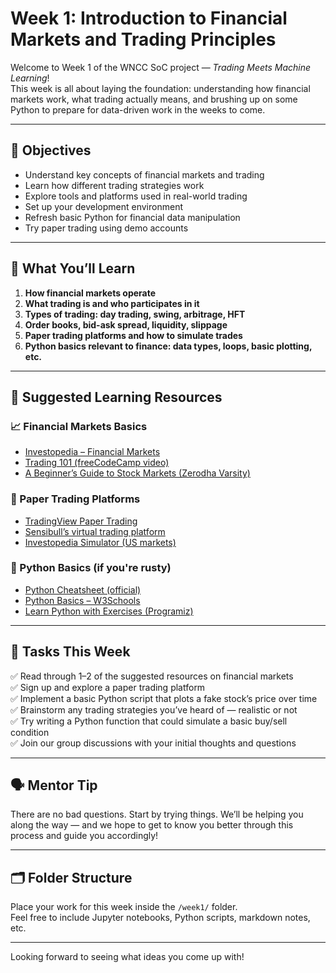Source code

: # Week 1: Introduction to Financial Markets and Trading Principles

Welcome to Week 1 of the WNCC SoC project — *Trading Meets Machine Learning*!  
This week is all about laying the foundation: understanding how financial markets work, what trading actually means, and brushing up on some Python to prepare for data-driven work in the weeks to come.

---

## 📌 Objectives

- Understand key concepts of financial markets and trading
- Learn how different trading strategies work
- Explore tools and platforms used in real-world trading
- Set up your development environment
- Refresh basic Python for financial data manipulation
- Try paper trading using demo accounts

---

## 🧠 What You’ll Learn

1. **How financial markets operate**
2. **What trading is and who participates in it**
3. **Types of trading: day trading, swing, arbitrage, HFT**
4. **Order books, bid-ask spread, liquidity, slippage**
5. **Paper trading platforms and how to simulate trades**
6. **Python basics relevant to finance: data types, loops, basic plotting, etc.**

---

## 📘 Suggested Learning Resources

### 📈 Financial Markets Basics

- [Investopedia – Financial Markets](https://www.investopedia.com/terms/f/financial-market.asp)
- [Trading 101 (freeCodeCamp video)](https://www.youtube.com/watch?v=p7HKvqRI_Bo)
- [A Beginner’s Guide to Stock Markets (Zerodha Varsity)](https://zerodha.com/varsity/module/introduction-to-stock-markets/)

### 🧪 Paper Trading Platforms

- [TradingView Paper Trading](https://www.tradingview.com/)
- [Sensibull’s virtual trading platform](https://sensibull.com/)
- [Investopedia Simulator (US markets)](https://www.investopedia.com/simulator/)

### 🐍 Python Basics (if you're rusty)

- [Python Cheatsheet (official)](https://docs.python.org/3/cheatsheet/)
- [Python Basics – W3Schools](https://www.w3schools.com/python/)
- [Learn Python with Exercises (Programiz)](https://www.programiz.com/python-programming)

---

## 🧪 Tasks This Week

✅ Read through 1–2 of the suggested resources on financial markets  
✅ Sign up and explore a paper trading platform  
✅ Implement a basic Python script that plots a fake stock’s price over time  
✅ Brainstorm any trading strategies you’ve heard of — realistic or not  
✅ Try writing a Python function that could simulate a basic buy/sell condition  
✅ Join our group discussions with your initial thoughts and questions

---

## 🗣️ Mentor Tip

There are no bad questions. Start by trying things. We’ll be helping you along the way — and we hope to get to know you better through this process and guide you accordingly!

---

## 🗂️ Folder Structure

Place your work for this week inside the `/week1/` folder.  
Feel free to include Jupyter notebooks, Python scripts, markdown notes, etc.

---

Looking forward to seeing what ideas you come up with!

→ **EXERCISE DETAILS**:
Write out, from the lines above, only those from the line with "5. **Paper trading" to the line with "- [Investopedia –", exactly as given, including the first and the last.

→ **WRITTEN ANSWER**:
5. **Paper trading platforms and how to simulate trades**
6. **Python basics relevant to finance: data types, loops, basic plotting, etc.**

---

## 📘 Suggested Learning Resources

### 📈 Financial Markets Basics

- [Investopedia – Financial Markets](https://www.investopedia.com/terms/f/financial-market.asp)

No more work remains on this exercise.